プロ野球亭日乗BACK NUMBER
日本シリーズは“パ式”対決だった。
力負けのヤクルトが選ぶべき道は?
text by
鷲田康Yasushi Washida
photograph byHideki Sugiyama
posted2015/10/30 18:20
新人監督対決で敗れた真中満監督。来年に向けてすでに構想を練り始めていることだろう。
山田「ソフトバンクが強すぎます」
「本当に圧倒された感じ。(ソフトバンクは)素晴らしいチームでした」
工藤監督の胴上げは、あえてベンチ裏に引っ込んで見なかったという真中監督がシリーズをこう振り返った。
「ここという場面や試合は思い浮かばないですね。ただあえて言うなら1、2戦のソフトバンクの投手力に圧倒されたというのはあります」
シリーズを振り返って勝負の分かれ目はどこにあったのか、と聞かれると、少し首を傾げて絞り出すようにこう語るに止まった。

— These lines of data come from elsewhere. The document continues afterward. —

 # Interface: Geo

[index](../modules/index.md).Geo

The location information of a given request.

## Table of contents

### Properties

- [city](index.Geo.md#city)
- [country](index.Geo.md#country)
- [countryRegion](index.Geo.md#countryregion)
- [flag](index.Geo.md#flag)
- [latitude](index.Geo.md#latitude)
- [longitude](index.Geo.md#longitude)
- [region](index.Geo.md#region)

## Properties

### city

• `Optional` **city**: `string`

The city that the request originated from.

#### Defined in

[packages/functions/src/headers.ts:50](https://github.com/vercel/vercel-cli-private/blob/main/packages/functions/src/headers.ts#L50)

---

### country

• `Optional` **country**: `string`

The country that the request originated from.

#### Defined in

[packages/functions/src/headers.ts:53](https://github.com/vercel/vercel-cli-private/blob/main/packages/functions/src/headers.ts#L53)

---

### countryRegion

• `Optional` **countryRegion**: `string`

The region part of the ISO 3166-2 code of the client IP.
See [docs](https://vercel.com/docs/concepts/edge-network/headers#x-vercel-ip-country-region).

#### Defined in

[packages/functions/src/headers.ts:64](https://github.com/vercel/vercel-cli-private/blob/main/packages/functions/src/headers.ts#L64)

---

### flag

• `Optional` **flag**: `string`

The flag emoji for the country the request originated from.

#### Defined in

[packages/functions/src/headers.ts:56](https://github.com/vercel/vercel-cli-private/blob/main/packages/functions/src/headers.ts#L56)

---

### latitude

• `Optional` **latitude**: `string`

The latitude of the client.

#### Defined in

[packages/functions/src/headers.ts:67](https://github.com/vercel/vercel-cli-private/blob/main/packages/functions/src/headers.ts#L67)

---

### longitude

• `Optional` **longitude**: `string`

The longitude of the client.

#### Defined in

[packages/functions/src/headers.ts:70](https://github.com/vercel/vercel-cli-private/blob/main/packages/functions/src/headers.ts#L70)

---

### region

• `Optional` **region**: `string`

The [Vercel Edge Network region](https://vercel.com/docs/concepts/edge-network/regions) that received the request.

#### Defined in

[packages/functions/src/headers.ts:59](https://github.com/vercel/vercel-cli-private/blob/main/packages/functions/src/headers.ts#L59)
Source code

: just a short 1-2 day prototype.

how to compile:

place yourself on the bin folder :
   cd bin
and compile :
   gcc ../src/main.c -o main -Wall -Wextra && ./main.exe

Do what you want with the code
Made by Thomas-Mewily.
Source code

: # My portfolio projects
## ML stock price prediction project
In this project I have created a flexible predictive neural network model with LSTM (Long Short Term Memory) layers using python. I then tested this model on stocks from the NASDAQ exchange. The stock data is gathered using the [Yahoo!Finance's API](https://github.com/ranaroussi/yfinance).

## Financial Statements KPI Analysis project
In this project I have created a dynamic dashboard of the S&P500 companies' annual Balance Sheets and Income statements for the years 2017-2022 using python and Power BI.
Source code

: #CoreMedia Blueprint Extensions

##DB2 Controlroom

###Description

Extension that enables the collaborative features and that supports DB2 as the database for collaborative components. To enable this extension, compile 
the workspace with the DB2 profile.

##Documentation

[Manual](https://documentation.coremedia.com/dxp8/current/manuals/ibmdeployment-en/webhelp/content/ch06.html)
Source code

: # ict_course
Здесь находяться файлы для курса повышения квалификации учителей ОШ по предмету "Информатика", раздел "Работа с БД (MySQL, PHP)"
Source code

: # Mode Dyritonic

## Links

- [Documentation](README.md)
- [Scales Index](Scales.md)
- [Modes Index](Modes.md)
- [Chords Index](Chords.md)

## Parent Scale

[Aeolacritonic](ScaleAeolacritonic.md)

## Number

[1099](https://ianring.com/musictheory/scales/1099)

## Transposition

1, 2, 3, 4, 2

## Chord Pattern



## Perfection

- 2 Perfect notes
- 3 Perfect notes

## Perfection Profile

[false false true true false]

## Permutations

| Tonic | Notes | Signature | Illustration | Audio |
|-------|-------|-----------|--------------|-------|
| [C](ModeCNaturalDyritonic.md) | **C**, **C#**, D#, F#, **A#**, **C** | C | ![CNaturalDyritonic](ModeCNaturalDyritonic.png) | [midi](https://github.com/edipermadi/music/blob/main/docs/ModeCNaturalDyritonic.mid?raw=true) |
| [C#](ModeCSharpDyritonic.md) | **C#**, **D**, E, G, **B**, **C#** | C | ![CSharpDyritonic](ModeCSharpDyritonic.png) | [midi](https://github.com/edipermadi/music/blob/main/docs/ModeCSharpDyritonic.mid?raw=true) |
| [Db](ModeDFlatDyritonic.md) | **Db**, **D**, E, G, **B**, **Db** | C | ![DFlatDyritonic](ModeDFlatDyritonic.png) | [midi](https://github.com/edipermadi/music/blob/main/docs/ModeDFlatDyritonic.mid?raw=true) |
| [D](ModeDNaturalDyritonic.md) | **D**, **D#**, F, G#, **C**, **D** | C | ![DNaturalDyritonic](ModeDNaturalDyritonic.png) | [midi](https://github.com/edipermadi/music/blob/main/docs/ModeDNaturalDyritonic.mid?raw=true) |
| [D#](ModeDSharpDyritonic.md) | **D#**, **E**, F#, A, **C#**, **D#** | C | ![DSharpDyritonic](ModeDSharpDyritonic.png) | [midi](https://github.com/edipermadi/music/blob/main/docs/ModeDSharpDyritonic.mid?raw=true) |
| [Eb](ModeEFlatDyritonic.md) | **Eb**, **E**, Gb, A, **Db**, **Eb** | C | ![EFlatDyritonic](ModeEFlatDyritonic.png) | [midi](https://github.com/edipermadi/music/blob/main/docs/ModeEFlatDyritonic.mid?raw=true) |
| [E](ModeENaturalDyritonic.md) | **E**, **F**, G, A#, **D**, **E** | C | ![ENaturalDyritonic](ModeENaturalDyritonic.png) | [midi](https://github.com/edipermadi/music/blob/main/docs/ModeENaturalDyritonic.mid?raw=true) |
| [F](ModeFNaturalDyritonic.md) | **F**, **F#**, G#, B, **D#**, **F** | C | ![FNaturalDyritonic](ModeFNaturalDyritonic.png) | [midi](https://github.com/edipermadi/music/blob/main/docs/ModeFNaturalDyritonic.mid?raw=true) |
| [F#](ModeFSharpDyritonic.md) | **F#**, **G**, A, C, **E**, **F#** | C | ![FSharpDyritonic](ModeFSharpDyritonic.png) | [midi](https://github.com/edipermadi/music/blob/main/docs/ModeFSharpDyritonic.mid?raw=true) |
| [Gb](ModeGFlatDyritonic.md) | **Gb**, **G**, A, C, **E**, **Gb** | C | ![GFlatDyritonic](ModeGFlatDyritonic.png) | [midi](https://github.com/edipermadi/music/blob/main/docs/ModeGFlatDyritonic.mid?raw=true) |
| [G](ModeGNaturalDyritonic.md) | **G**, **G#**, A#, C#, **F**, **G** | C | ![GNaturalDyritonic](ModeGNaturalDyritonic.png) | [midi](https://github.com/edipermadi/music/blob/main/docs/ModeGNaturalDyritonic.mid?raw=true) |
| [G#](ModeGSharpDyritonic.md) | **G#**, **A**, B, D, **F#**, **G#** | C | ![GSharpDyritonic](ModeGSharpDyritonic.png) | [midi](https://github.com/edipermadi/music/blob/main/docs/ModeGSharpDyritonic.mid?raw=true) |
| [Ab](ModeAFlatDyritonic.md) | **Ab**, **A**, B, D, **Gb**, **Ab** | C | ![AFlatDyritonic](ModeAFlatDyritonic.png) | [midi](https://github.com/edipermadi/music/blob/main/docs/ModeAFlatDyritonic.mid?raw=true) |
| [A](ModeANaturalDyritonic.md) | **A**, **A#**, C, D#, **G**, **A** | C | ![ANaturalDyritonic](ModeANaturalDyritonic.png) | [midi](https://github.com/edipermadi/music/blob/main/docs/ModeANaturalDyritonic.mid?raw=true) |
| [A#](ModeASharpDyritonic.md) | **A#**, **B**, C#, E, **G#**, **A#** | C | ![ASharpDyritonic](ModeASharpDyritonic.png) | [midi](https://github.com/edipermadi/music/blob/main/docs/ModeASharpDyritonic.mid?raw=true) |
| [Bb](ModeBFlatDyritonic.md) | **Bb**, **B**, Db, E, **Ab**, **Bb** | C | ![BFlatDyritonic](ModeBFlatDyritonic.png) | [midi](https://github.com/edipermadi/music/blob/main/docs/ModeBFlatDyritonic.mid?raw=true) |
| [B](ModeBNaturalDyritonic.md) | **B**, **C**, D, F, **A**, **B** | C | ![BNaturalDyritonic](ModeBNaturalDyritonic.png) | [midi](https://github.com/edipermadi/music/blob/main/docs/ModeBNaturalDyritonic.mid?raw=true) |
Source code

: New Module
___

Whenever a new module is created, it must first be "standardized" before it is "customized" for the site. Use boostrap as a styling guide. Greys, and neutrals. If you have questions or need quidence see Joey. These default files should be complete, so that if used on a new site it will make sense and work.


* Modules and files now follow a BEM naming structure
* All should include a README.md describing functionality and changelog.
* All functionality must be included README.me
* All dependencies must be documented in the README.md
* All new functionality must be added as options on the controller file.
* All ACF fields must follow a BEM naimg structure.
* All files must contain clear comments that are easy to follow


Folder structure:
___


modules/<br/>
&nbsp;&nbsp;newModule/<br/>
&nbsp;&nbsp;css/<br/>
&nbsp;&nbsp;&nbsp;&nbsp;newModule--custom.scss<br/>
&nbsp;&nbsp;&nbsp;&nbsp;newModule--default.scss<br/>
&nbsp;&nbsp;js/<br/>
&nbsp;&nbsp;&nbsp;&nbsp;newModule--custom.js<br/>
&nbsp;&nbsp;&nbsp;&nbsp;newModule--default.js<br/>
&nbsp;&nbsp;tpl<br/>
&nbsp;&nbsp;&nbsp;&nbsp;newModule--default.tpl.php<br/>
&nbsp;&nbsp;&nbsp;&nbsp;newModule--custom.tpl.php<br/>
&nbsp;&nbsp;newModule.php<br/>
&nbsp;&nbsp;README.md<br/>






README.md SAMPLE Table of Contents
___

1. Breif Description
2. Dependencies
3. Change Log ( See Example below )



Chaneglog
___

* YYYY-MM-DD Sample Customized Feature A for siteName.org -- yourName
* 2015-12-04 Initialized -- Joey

頼みの打線が、武田とバンデンハークに手も足もでないほどに封じ込められた。自慢の個が抑え込まれてしまえば勝てない。そのことをいきなり突きつけられて、実はこの2敗でシリーズの行方はみえたようなものだった。
「日本一になりたかったけど、ソフトバンクが強すぎます。(第3戦で)3本塁打したけど、1日だけ打っても意味がない。コンスタントに毎日打てるようにならないと」
ソフトバンクの胴上げを一塁ベンチから見た山田はこう唇を噛んだ。
交流戦に続いて、セ・リーグのチームはこの日本シリーズでも完敗したのである。
ヤクルトの道はスケールアップか、緻密さか。
この戦いで感じたソフトバンクとの大きな差を埋めるために、ヤクルトは何をすべきなのか?
1つは来年1年間をかけて個の力をさらにスケールアップして、力でねじ伏せるチームを作るという方法がある。そしてもう一つはパ・リーグ的な前に進む野球だけではなく、セ・リーグ的な緻密で細かな野球も取り入れながら、チームとしてのスキルアップを図っていくという方法だ。
勝つためにどの道を選択するのか。2年目の真中監督に課せられた、それが最大のテーマである。